/persian-ecommerce-sentiment-analysis

"e-Commerce sentiment analysis for Persian text using ML."

Primary LanguageJupyter NotebookMIT LicenseMIT

Persian e-Commerce Sentiment Analysis

Overview

This repository contains the code and resources to training a ML model to perform sentiment analysis on Persian text. The model is trained on a dataset collected from Digikala.com, an Iranian e-Commerce website. The dataset used in the training process can be found on Kaggle here.
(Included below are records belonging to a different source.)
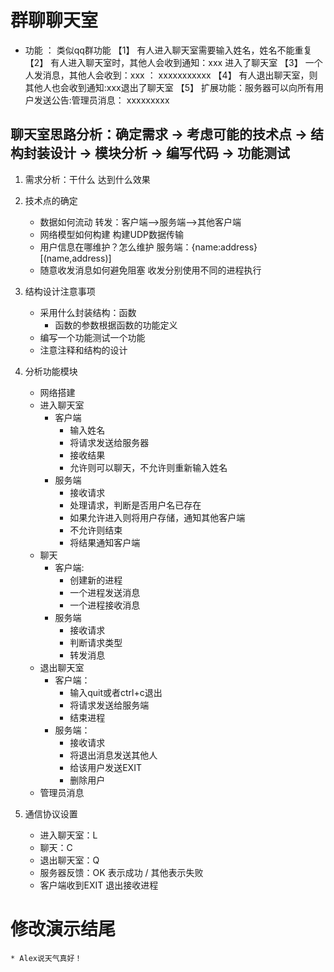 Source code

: # 群聊聊天室
* 功能 ： 类似qq群功能
【1】 有人进入聊天室需要输入姓名，姓名不能重复
【2】 有人进入聊天室时，其他人会收到通知：xxx 进入了聊天室
【3】 一个人发消息，其他人会收到：xxx ： xxxxxxxxxxx
【4】 有人退出聊天室，则其他人也会收到通知:xxx退出了聊天室
【5】 扩展功能：服务器可以向所有用户发送公告:管理员消息： xxxxxxxxx

## 聊天室思路分析：确定需求 -> 考虑可能的技术点 -> 结构封装设计 -> 模块分析 -> 编写代码 -> 功能测试

1. 需求分析：干什么 达到什么效果

2. 技术点的确定
    * 数据如何流动
        转发：客户端-->服务端-->其他客户端
    * 网络模型如何构建
        构建UDP数据传输
    * 用户信息在哪维护？怎么维护
        服务端：{name:address}
               [(name,address)]
    * 随意收发消息如何避免阻塞
        收发分别使用不同的进程执行

3. 结构设计注意事项
    * 采用什么封装结构：函数
        * 函数的参数根据函数的功能定义
    * 编写一个功能测试一个功能
    * 注意注释和结构的设计

4. 分析功能模块
    * 网络搭建
    * 进入聊天室
        * 客户端
            * 输入姓名
            * 将请求发送给服务器
            * 接收结果
            * 允许则可以聊天，不允许则重新输入姓名
        * 服务端
            * 接收请求
            * 处理请求，判断是否用户名已存在
            * 如果允许进入则将用户存储，通知其他客户端
            * 不允许则结束
            * 将结果通知客户端
    * 聊天
        * 客户端:
            * 创建新的进程
            * 一个进程发送消息
            * 一个进程接收消息
        * 服务端
            * 接收请求
            * 判断请求类型
            * 转发消息
    * 退出聊天室
        * 客户端：
            * 输入quit或者ctrl+c退出
            * 将请求发送给服务端
            * 结束进程
        * 服务端：
            * 接收请求
            * 将退出消息发送其他人
            * 给该用户发送EXIT
            * 删除用户
    * 管理员消息

5. 通信协议设置
    * 进入聊天室：L
    * 聊天：C
    * 退出聊天室：Q
    * 服务器反馈：OK 表示成功 / 其他表示失败
    * 客户端收到EXIT 退出接收进程
# 修改演示结尾
    * Alex说天气真好！ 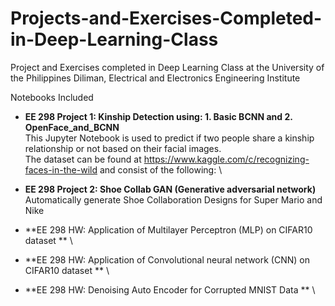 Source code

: # Projects-and-Exercises-Completed-in-Deep-Learning-Class
Project and Exercises completed in Deep Learning Class at the University of the Philippines Diliman, Electrical and Electronics Engineering Institute

Notebooks Included 
* **EE 298 Project 1: Kinship Detection using: 1. Basic BCNN and 2. OpenFace_and_BCNN** \
  This Jupyter Notebook is used to predict if two people share a kinship relationship or not based on their facial images. \
  The dataset can be found at https://www.kaggle.com/c/recognizing-faces-in-the-wild and consist of the following: \

* **EE 298 Project 2: Shoe Collab GAN (Generative adversarial network)** \
    Automatically generate Shoe Collaboration Designs for Super Mario and Nike
    
* **EE 298 HW: Application of Multilayer Perceptron (MLP) on CIFAR10 dataset ** \

* **EE 298 HW: Application of Convolutional neural network (CNN) on CIFAR10 dataset ** \

* **EE 298 HW: Denoising Auto Encoder for Corrupted MNIST Data ** \
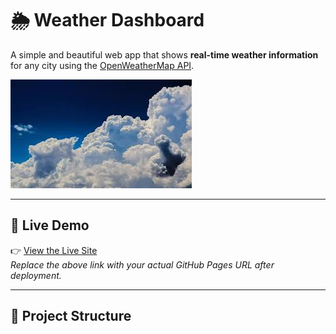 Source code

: # 🌦️ Weather Dashboard

A simple and beautiful web app that shows **real-time weather information** for any city using the [OpenWeatherMap API](https://openweathermap.org/api).

![Screenshot](weather.jpg)

---

## 🔗 Live Demo
👉 [View the Live Site](https://yourusername.github.io/weather-dashboard/)  
*Replace the above link with your actual GitHub Pages URL after deployment.*

---

## 📁 Project Structure

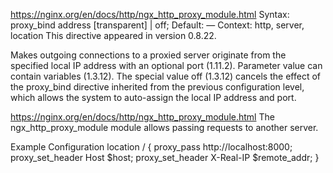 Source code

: https://nginx.org/en/docs/http/ngx_http_proxy_module.html
Syntax:	proxy_bind address [transparent] | off;
Default:	—
Context:	http, server, location
This directive appeared in version 0.8.22.

Makes outgoing connections to a proxied server originate from the specified local IP address with an optional port (1.11.2). Parameter value can contain variables (1.3.12). The special value off (1.3.12) cancels the effect of the proxy_bind directive inherited from the previous configuration level, which allows the system to auto-assign the local IP address and port.



https://nginx.org/en/docs/http/ngx_http_proxy_module.html
The ngx_http_proxy_module module allows passing requests to another server.

Example Configuration
location / {
    proxy_pass       http://localhost:8000;
    proxy_set_header Host      $host;
    proxy_set_header X-Real-IP $remote_addr;
}
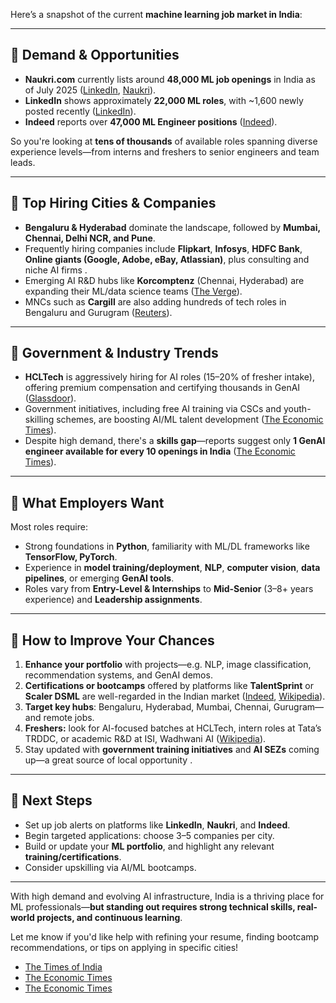 Here’s a snapshot of the current **machine learning job market in India**:

---

## 🔹 Demand & Opportunities

* **Naukri.com** currently lists around **48,000 ML job openings** in India as of July 2025 ([LinkedIn][1], [Naukri][2]).
* **LinkedIn** shows approximately **22,000 ML roles**, with \~1,600 newly posted recently ([LinkedIn][3]).
* **Indeed** reports over **47,000 ML Engineer positions** ([Indeed][4]).

So you're looking at **tens of thousands** of available roles spanning diverse experience levels—from interns and freshers to senior engineers and team leads.

---

## 🔹 Top Hiring Cities & Companies

* **Bengaluru & Hyderabad** dominate the landscape, followed by **Mumbai, Chennai, Delhi NCR, and Pune**.
* Frequently hiring companies include **Flipkart**, **Infosys**, **HDFC Bank**, **Online giants (Google, Adobe, eBay, Atlassian)**, plus consulting and niche AI firms .
* Emerging AI R\&D hubs like **Korcomptenz** (Chennai, Hyderabad) are expanding their ML/data science teams ([The Verge][5]).
* MNCs such as **Cargill** are also adding hundreds of tech roles in Bengaluru and Gurugram ([Reuters][6]).

---

## 🔹 Government & Industry Trends

* **HCLTech** is aggressively hiring for AI roles (15–20% of fresher intake), offering premium compensation and certifying thousands in GenAI ([Glassdoor][7]).
* Government initiatives, including free AI training via CSCs and youth-skilling schemes, are boosting AI/ML talent development ([The Economic Times][8]).
* Despite high demand, there's a **skills gap**—reports suggest only **1 GenAI engineer available for every 10 openings in India** ([The Economic Times][9]).

---

## 🔹 What Employers Want

Most roles require:

* Strong foundations in **Python**, familiarity with ML/DL frameworks like **TensorFlow, PyTorch**.
* Experience in **model training/deployment**, **NLP**, **computer vision**, **data pipelines**, or emerging **GenAI tools**.
* Roles vary from **Entry-Level & Internships** to **Mid-Senior** (3–8+ years experience) and **Leadership assignments**.

---

## 🔹 How to Improve Your Chances

1. **Enhance your portfolio** with projects—e.g. NLP, image classification, recommendation systems, and GenAI demos.
2. **Certifications or bootcamps** offered by platforms like **TalentSprint** or **Scaler DSML** are well-regarded in the Indian market ([Indeed][10], [Wikipedia][11]).
3. **Target key hubs**: Bengaluru, Hyderabad, Mumbai, Chennai, Gurugram—and remote jobs.
4. **Freshers:** look for AI-focused batches at HCLTech, intern roles at Tata’s TRDDC, or academic R\&D at ISI, Wadhwani AI ([Wikipedia][12]).
5. Stay updated with **government training initiatives** and **AI SEZs** coming up—a great source of local opportunity .

---

## 🔹 Next Steps

* Set up job alerts on platforms like **LinkedIn**, **Naukri**, and **Indeed**.
* Begin targeted applications: choose 3–5 companies per city.
* Build or update your **ML portfolio**, and highlight any relevant **training/certifications**.
* Consider upskilling via AI/ML bootcamps.

---

With high demand and evolving AI infrastructure, India is a thriving place for ML professionals—**but standing out requires strong technical skills, real-world projects, and continuous learning**.

Let me know if you'd like help with refining your resume, finding bootcamp recommendations, or tips on applying in specific cities!

* [The Times of India](https://timesofindia.indiatimes.com/city/bengaluru/hcltech-doubles-down-on-specialised-talent-hiring/articleshow/122590110.cms?utm_source=chatgpt.com)
* [The Economic Times](https://economictimes.indiatimes.com/tech/technology/free-ai-training-for-5-5-lakh-village-entrepreneurs-ashwini-vaishnaw/articleshow/122590015.cms?utm_source=chatgpt.com)
* [The Economic Times](https://economictimes.indiatimes.com/tech/artificial-intelligence/india-has-just-one-genai-engineer-for-10-open-roles-report/articleshow/121193128.cms?utm_source=chatgpt.com)

[1]: https://in.linkedin.com/jobs/machine-learning-jobs?utm_source=chatgpt.com "22000+ Machine Learning jobs in India (1590 new)"
[2]: https://www.naukri.com/machine-learning-jobs?utm_source=chatgpt.com "48092 Machine Learning Job Vacancies In July 2025"
[3]: https://in.linkedin.com/jobs/machine-learning-engineer-jobs?utm_source=chatgpt.com "19000+ Machine Learning Engineer jobs in India (1441 new)"
[4]: https://in.indeed.com/q-machine-learning-engineer-jobs.html?utm_source=chatgpt.com "47000 Machine Learning Engineer Job Vacancies"
[5]: https://www.theverge.com/2024/11/27/24307360/uber-scaled-solutions-ai-labeling-workforce?utm_source=chatgpt.com "Uber for AI labeling"
[6]: https://www.reuters.com/markets/commodities/commodity-trader-cargill-add-500-jobs-its-indian-global-centres-3-years-2025-03-04/?utm_source=chatgpt.com "Commodity trader Cargill to add 500 jobs to its Indian global centres in 3 years"
[7]: https://www.glassdoor.co.in/Job/artificial-intelligence-machine-learning-jobs-SRCH_KO0%2C40.htm?utm_source=chatgpt.com "2301 Artificial intelligence machine learning jobs in India"
[8]: https://economictimes.indiatimes.com/tech/technology/free-ai-training-for-5-5-lakh-village-entrepreneurs-ashwini-vaishnaw/articleshow/122590015.cms?utm_source=chatgpt.com "Free AI training for 5.5 lakh village entrepreneurs: Ashwini Vaishnaw"
[9]: https://economictimes.indiatimes.com/tech/artificial-intelligence/india-has-just-one-genai-engineer-for-10-open-roles-report/articleshow/121193128.cms?utm_source=chatgpt.com "India has just one GenAI engineer for 10 open roles: Report"
[10]: https://in.indeed.com/q-machine-learning-jobs.html?utm_source=chatgpt.com "13000 Machine Learning Job Vacancies"
[11]: https://en.wikipedia.org/wiki/TalentSprint?utm_source=chatgpt.com "TalentSprint"
[12]: https://en.wikipedia.org/wiki/Tata_Research_Development_and_Design_Centre?utm_source=chatgpt.com "Tata Research Development and Design Centre"
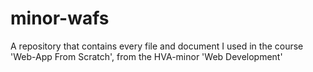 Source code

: # minor-wafs
A repository that contains every file and document I used in the course 'Web-App From Scratch', from the HVA-minor 'Web Development'
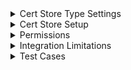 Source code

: <details>
  <summary>Cert Store Type Settings</summary>
<br />

![](Images/CertStoreTypeSettings.gif)

**Basic Settings**

CONFIG ELEMENT	| DESCRIPTION
------------------|------------------
Name	|A descriptive name for the extension.  Example:  CitrixAdc
Short Name	|The short name that identifies the registered functionality of the orchestrator. Must be CitrixAdc.
Custom Capability|Store type name orchestrator will register with. Uncheck This
Job Types	|Inventory (Checked), check the additional checkboxes: Add, Remove
General Settings|Needs Server - Checked<br>Blueprint Allowed - Unchecked<br>Uses PowerShell - Unchecked
Requires Store Password	|Determines if a store password is required when configuring an individual store.  This must be unchecked.
Supports Entry Password	|Determined if an individual entry within a store can have a password.  This must be unchecked.

**Advanced Settings**

CONFIG ELEMENT	| DESCRIPTION
------------------|------------------
Store Path Type	|Determines what restrictions are applied to the store path field when configuring a new store.  Select Freeform
Supports Custom Alias	|Determines if an individual entry within a store can have a custom Alias.  This must be Required.
Private Keys	|This determines if Keyfactor can send the private key associated with a certificate to the store.  This is required since Citrix ADC will need the private key material to establish TLS connections.
PFX Password Style	|This determines how the platform generate passwords to protect a PFX enrollment job that is delivered to the store.  This can be either Default (system generated) or Custom (user determined).

**Custom Fields**

Parameter Name|Display Name|Parameter Type|Default Value|Required|Description
---|---|---|---|---|---
ServerUsername|Server Username|Secret||No|The username to log into the Server
ServerPassword|Server Password|Secret||No|The password that matches the username to log into the Server
ServerUseSsl|Use SSL|Bool|True|Yes|Determine whether the server uses SSL or not

**Custom Fields**

Parameter Name|Display Name|Parameter Type|Default Value|Required When
---|---|---|---|---
virtualServerName|Virtual Server Name|String| |Leave All Unchecked
sniCert|SNI Cert|String|false|Adding Entry


#### STORE TYPE ENTRY PARAMS
CONFIG ELEMENT	| DESCRIPTION
------------------|------------------
Virtual Server	| When Enrolling, this can be a single or comma separated list of VServers in Netscaler to replace.
Key Pair| When Enrolling, this is the name of the Certificate that will be installed on Netscaler

</details>

<details>
  <summary>Cert Store Setup</summary>
<br />

![](Images/CertStoreTypeSettings.gif)

#### STORE CONFIG
CONFIG ELEMENT	| DESCRIPTION
------------------|------------------
Client Machine	| This is the IP Address of the Netscaler Appliance.
Store Path| This is the path of the Netscaler Appliance.  /nsconfig/ssl/.
User| This is the user that will be authenticated against the Netscaler Appliance
Password| This is the password that will be authenticated against the Netscaler Appliance
Use SSL| This should be set to True in Production when there is a valid certificate.
Inventory Schedule| Set this for the appropriate inventory interval needed.

</details>

<details>
  <summary>Permissions</summary>
<br />

The Netscaler user needs permission to perform the following API calls:

API Endpoint|Methods
---|---
/nitro/v1/config/login|post
/nitro/v1/config/lbvserver| get
/nitro/v1/config/sslcertkey| get, update, add, delete
/nitro/v1/config/sslcertkey_service_binding| get, update, add, delete
/nitro/v1/config/systemfile| get, add, delete

</details>

<details>
  <summary>Integration Limitations</summary>
<br />


* Direct PFX Binding Inventory
	* In Netscaler you can directly Bind a Pfx file to a Virtual Server.  Keyfactor cannot inventory these because it does not have access to the password.  The recommended way to Import PFX Files in Netscaler is descibed in this [Netscaler Documentation](https://docs.netscaler.com/en-us/citrix-adc/12-1/ssl/ssl-certificates/export-existing-certs-keys.html#convert-ssl-certificates-for-import-or-export)

</details>

<details>
  <summary>Test Cases</summary>
<br />

Case Number|Case Name|Enrollment Params|Expected Results|Passed|Screenshot
----|------------------------|------------------------------------|--------------|----------------|-------------------------
1	|Add Unbound Cert|**Alias:** TC1.boingy.com<br/>**Virtual Server Name:**<br/>**Sni Cert:** false|Adds New Unbound Cert To Citrix ADC|True|![](Images/TC1.gif)
2	|Remove Unbound Cert|**Alias:** TC1.boingy.com<br/>**Virtual Server Name:**<br/>**Sni Cert:** false|Removes Unbound Cert From Citrix ADC|True|![](Images/TC2.gif)
3	|Add Bound Cert|**Alias:** TC3.boingy.com<br/>**Virtual Server Name:** TestVServer<br/>**Sni Cert:** false|Adds a new bound cert to TestVServer Virtual Server|True|![](Images/TC3.gif)
4	|Add Bound Cert Multiple VServers|**Alias:** TC4.boingy.com<br/>**Virtual Server Name:** TestVServer,TestVServer2<br/>**Sni Cert:** false,false|Adds New Bound Cert To Both Servers in Citrix|True|![](Images/TC4.gif)
5	|Remove Bound Cert|**Alias:** TC4.boingy.com<br/>**Virtual Server Name:**<br/>**Sni Cert:** false|Will Not Remove because it is bound.  Must Unbind it First|True|![](Images/TC5.gif)
6	|Renew Bound Cert|**Alias:** TC4.boingy.com<br/>**Virtual Server Name:**<br/>**Sni Cert:** false|Renews Bound Cert on Both VServers|True|![](Images/TC6.gif)
7	|Replace Bound Cert No Overwrite |**Alias:** TC4.boingy.com<br/>**Virtual Server Name:** TestVServer,TestVServer2<br/>**Sni Cert:** false,false|Will Not replace, overwrite flag needed|True|![](Images/TC7.gif)
8	|Replace Bound Cert with Overwrite|**Alias:** 16934<br/>**Virtual Server Name:**<br/>**Sni Cert:** false|Will do the replace because overwrite was used|True|![](Images/TC8.gif)
9	|Add Sni Cert and Bind|**Alias:** TC9.boingy.com<br/>**Virtual Server Name:** TestVServer<br/>**Sni Cert:** false|Will bind an additional SNI Cert to a VServer|True|![](Images/TC9.gif)
10	|Renew bound Sni Cert|**Alias:** TC10.boingy.com<br/>**Virtual Server Name:**<br/>**Sni Cert:** false|Will Renew the Sni Cert Bound to the Site|True|![](Images/TC10.gif)
11	|Replace bound Sni Cert with Overwrite|**Alias:** TC9.boingy.com<br/>**Virtual Server Name:** TestVServer<br/>**Sni Cert:** true|Sni Cert Will Be Replaced and bound|True|![](Images/TC11.gif)
12	|Remove Bound Sni Cert|**Alias:** TC9.boingy.com<br/>**Virtual Server Name:**<br/>**Sni Cert:** false|Will Not Remove because it is bound.  Must Unbind it First|True|![](Images/TC12.gif)
13	|Add Sni Cert To Multiple VServers and bind|**Alias:** TC13.boingy.com<br/>**Virtual Server Name:** TestVServer,TestVServer2<br/>**Sni Cert:** false,true|Adds and binds Cert to TestVServer and adds and binds Sni Cert to TestVServer2|True|![](Images/TC13.gif)

</details>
The data preprocessing stage included the following steps to prepare the text data for training:

  • Converting Persian numerals to Arabic numerals to ensure uniform representation of numbers.
  • Identical character conversion (e.g., 'ك' to 'ک') to increase the consistency of text processing.
  • Replacing URLs and Emojis with <URL> and <emoji> to remove noise.
  • Removing repeated letters that are used for emphasis.

Model

The model was trained using keras utilizing a feedforward neural network with multiple dense layers. Dropout layers with a dropout rate of 0.5 were added to reduce overfitting. The model is compiled with the categorical cross-entropy loss function and the Adam optimizer. You can change the parameters based on your specific requirements and dataset to optimize the model for your use case.

Parameters

# Model parameters
nb_classes = 2
batch_size = 32
nb_epochs = 10